» **Records**
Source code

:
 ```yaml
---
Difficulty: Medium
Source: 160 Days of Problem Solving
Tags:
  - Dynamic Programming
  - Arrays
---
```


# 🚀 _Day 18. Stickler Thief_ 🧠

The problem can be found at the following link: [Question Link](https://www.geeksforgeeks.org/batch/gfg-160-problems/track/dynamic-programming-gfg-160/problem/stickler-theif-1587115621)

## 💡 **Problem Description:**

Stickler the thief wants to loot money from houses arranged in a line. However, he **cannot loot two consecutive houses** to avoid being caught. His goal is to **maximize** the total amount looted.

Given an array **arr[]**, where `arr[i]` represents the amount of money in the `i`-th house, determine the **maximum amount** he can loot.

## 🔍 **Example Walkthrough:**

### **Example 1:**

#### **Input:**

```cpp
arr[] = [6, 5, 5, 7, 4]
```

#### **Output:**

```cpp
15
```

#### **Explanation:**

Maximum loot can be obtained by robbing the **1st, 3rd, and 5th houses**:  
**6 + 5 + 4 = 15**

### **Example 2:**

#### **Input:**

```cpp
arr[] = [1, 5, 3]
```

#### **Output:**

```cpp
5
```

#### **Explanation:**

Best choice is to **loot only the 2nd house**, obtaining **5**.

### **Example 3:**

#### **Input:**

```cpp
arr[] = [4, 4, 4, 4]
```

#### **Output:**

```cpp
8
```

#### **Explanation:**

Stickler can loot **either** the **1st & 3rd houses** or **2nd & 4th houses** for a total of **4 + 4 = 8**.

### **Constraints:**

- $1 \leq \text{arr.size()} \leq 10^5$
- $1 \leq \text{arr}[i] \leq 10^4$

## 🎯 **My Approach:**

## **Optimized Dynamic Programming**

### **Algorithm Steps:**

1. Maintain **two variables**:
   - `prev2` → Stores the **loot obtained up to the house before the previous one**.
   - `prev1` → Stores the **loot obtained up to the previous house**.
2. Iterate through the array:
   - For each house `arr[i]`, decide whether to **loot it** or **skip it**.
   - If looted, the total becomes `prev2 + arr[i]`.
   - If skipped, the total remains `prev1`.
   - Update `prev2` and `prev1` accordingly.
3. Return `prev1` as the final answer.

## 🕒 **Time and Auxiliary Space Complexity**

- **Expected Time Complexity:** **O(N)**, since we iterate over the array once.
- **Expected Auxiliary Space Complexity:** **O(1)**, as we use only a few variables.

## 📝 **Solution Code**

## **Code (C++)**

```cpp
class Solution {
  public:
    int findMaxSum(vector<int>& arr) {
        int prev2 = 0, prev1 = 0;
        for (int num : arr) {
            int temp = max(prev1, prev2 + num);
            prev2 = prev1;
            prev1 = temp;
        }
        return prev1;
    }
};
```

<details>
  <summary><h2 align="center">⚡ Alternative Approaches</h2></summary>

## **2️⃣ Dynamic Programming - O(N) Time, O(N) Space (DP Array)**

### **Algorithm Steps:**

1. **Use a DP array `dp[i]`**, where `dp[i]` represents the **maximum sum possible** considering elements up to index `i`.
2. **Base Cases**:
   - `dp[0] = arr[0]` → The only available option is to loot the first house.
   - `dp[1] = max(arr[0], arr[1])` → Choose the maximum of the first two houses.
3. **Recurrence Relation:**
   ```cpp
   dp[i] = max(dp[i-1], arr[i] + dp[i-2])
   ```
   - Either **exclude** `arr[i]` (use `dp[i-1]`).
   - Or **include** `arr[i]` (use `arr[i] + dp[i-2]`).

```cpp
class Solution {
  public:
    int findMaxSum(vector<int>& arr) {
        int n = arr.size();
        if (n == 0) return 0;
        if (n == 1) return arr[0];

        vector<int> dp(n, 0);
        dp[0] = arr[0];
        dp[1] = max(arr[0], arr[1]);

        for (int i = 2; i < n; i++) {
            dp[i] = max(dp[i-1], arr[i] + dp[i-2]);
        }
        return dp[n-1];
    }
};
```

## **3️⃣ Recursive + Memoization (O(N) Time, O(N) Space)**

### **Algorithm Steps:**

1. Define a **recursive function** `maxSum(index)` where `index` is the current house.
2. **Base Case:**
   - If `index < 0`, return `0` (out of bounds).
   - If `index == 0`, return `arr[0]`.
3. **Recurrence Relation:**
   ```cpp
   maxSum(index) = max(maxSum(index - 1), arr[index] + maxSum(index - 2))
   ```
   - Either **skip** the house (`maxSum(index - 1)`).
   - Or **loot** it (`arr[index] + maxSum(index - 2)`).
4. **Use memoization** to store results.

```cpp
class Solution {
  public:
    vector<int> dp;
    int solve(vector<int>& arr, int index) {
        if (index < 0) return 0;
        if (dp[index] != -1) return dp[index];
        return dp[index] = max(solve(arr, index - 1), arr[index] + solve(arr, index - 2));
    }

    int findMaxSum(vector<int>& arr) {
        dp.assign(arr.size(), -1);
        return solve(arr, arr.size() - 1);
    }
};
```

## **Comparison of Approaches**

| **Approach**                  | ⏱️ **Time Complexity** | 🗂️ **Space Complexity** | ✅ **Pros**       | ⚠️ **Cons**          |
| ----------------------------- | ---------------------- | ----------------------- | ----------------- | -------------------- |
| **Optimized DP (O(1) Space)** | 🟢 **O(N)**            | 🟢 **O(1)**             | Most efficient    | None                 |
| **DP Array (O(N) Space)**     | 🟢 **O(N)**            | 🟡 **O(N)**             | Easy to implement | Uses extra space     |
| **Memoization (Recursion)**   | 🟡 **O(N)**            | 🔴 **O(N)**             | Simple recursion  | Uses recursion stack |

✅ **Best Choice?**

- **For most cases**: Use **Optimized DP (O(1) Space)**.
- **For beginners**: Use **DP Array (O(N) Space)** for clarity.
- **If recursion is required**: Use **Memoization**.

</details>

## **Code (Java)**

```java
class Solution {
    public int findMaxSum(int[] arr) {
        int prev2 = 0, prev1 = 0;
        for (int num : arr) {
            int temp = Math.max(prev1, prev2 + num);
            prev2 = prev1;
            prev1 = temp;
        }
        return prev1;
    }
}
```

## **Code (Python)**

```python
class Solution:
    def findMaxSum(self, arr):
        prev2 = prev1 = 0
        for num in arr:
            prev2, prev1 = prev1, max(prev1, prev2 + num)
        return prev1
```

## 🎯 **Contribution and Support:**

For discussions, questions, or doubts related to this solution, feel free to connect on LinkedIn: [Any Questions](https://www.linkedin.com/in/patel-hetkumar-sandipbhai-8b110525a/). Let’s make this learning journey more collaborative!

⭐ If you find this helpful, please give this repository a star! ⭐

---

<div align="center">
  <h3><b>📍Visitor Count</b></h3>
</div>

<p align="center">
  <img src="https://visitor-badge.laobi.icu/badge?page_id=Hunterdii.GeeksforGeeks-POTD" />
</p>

» **To do**
Repeat the data exactly as it was given above.

» **Solved problem**
Source code

:
 ```yaml
---
Difficulty: Medium
Source: 160 Days of Problem Solving
Tags:
  - Dynamic Programming
  - Arrays
---
```


# 🚀 _Day 18. Stickler Thief_ 🧠

The problem can be found at the following link: [Question Link](https://www.geeksforgeeks.org/batch/gfg-160-problems/track/dynamic-programming-gfg-160/problem/stickler-theif-1587115621)

## 💡 **Problem Description:**

Stickler the thief wants to loot money from houses arranged in a line. However, he **cannot loot two consecutive houses** to avoid being caught. His goal is to **maximize** the total amount looted.

Given an array **arr[]**, where `arr[i]` represents the amount of money in the `i`-th house, determine the **maximum amount** he can loot.

## 🔍 **Example Walkthrough:**

### **Example 1:**

#### **Input:**

```cpp
arr[] = [6, 5, 5, 7, 4]
```

#### **Output:**

```cpp
15
```

#### **Explanation:**

Maximum loot can be obtained by robbing the **1st, 3rd, and 5th houses**:  
**6 + 5 + 4 = 15**

### **Example 2:**

#### **Input:**

```cpp
arr[] = [1, 5, 3]
```

#### **Output:**

```cpp
5
```

#### **Explanation:**

Best choice is to **loot only the 2nd house**, obtaining **5**.

### **Example 3:**

#### **Input:**

```cpp
arr[] = [4, 4, 4, 4]
```

#### **Output:**

```cpp
8
```

#### **Explanation:**

Stickler can loot **either** the **1st & 3rd houses** or **2nd & 4th houses** for a total of **4 + 4 = 8**.

### **Constraints:**

- $1 \leq \text{arr.size()} \leq 10^5$
- $1 \leq \text{arr}[i] \leq 10^4$

## 🎯 **My Approach:**

## **Optimized Dynamic Programming**

### **Algorithm Steps:**

1. Maintain **two variables**:
   - `prev2` → Stores the **loot obtained up to the house before the previous one**.
   - `prev1` → Stores the **loot obtained up to the previous house**.
2. Iterate through the array:
   - For each house `arr[i]`, decide whether to **loot it** or **skip it**.
   - If looted, the total becomes `prev2 + arr[i]`.
   - If skipped, the total remains `prev1`.
   - Update `prev2` and `prev1` accordingly.
3. Return `prev1` as the final answer.

## 🕒 **Time and Auxiliary Space Complexity**

- **Expected Time Complexity:** **O(N)**, since we iterate over the array once.
- **Expected Auxiliary Space Complexity:** **O(1)**, as we use only a few variables.

## 📝 **Solution Code**

## **Code (C++)**

```cpp
class Solution {
  public:
    int findMaxSum(vector<int>& arr) {
        int prev2 = 0, prev1 = 0;
        for (int num : arr) {
            int temp = max(prev1, prev2 + num);
            prev2 = prev1;
            prev1 = temp;
        }
        return prev1;
    }
};
```

<details>
  <summary><h2 align="center">⚡ Alternative Approaches</h2></summary>

## **2️⃣ Dynamic Programming - O(N) Time, O(N) Space (DP Array)**

### **Algorithm Steps:**

1. **Use a DP array `dp[i]`**, where `dp[i]` represents the **maximum sum possible** considering elements up to index `i`.
2. **Base Cases**:
   - `dp[0] = arr[0]` → The only available option is to loot the first house.
   - `dp[1] = max(arr[0], arr[1])` → Choose the maximum of the first two houses.
3. **Recurrence Relation:**
   ```cpp
   dp[i] = max(dp[i-1], arr[i] + dp[i-2])
   ```
   - Either **exclude** `arr[i]` (use `dp[i-1]`).
   - Or **include** `arr[i]` (use `arr[i] + dp[i-2]`).

```cpp
class Solution {
  public:
    int findMaxSum(vector<int>& arr) {
        int n = arr.size();
        if (n == 0) return 0;
        if (n == 1) return arr[0];

        vector<int> dp(n, 0);
        dp[0] = arr[0];
        dp[1] = max(arr[0], arr[1]);

        for (int i = 2; i < n; i++) {
            dp[i] = max(dp[i-1], arr[i] + dp[i-2]);
        }
        return dp[n-1];
    }
};
```

## **3️⃣ Recursive + Memoization (O(N) Time, O(N) Space)**

### **Algorithm Steps:**

1. Define a **recursive function** `maxSum(index)` where `index` is the current house.
2. **Base Case:**
   - If `index < 0`, return `0` (out of bounds).
   - If `index == 0`, return `arr[0]`.
3. **Recurrence Relation:**
   ```cpp
   maxSum(index) = max(maxSum(index - 1), arr[index] + maxSum(index - 2))
   ```
   - Either **skip** the house (`maxSum(index - 1)`).
   - Or **loot** it (`arr[index] + maxSum(index - 2)`).
4. **Use memoization** to store results.

```cpp
class Solution {
  public:
    vector<int> dp;
    int solve(vector<int>& arr, int index) {
        if (index < 0) return 0;
        if (dp[index] != -1) return dp[index];
        return dp[index] = max(solve(arr, index - 1), arr[index] + solve(arr, index - 2));
    }

    int findMaxSum(vector<int>& arr) {
        dp.assign(arr.size(), -1);
        return solve(arr, arr.size() - 1);
    }
};
```

## **Comparison of Approaches**

| **Approach**                  | ⏱️ **Time Complexity** | 🗂️ **Space Complexity** | ✅ **Pros**       | ⚠️ **Cons**          |
| ----------------------------- | ---------------------- | ----------------------- | ----------------- | -------------------- |
| **Optimized DP (O(1) Space)** | 🟢 **O(N)**            | 🟢 **O(1)**             | Most efficient    | None                 |
| **DP Array (O(N) Space)**     | 🟢 **O(N)**            | 🟡 **O(N)**             | Easy to implement | Uses extra space     |
| **Memoization (Recursion)**   | 🟡 **O(N)**            | 🔴 **O(N)**             | Simple recursion  | Uses recursion stack |

✅ **Best Choice?**

- **For most cases**: Use **Optimized DP (O(1) Space)**.
- **For beginners**: Use **DP Array (O(N) Space)** for clarity.
- **If recursion is required**: Use **Memoization**.

</details>

## **Code (Java)**

```java
class Solution {
    public int findMaxSum(int[] arr) {
        int prev2 = 0, prev1 = 0;
        for (int num : arr) {
            int temp = Math.max(prev1, prev2 + num);
            prev2 = prev1;
            prev1 = temp;
        }
        return prev1;
    }
}
```

## **Code (Python)**

```python
class Solution:
    def findMaxSum(self, arr):
        prev2 = prev1 = 0
        for num in arr:
            prev2, prev1 = prev1, max(prev1, prev2 + num)
        return prev1
```

## 🎯 **Contribution and Support:**

For discussions, questions, or doubts related to this solution, feel free to connect on LinkedIn: [Any Questions](https://www.linkedin.com/in/patel-hetkumar-sandipbhai-8b110525a/). Let’s make this learning journey more collaborative!

⭐ If you find this helpful, please give this repository a star! ⭐

---

<div align="center">
  <h3><b>📍Visitor Count</b></h3>
</div>

<p align="center">
  <img src="https://visitor-badge.laobi.icu/badge?page_id=Hunterdii.GeeksforGeeks-POTD" />
</p>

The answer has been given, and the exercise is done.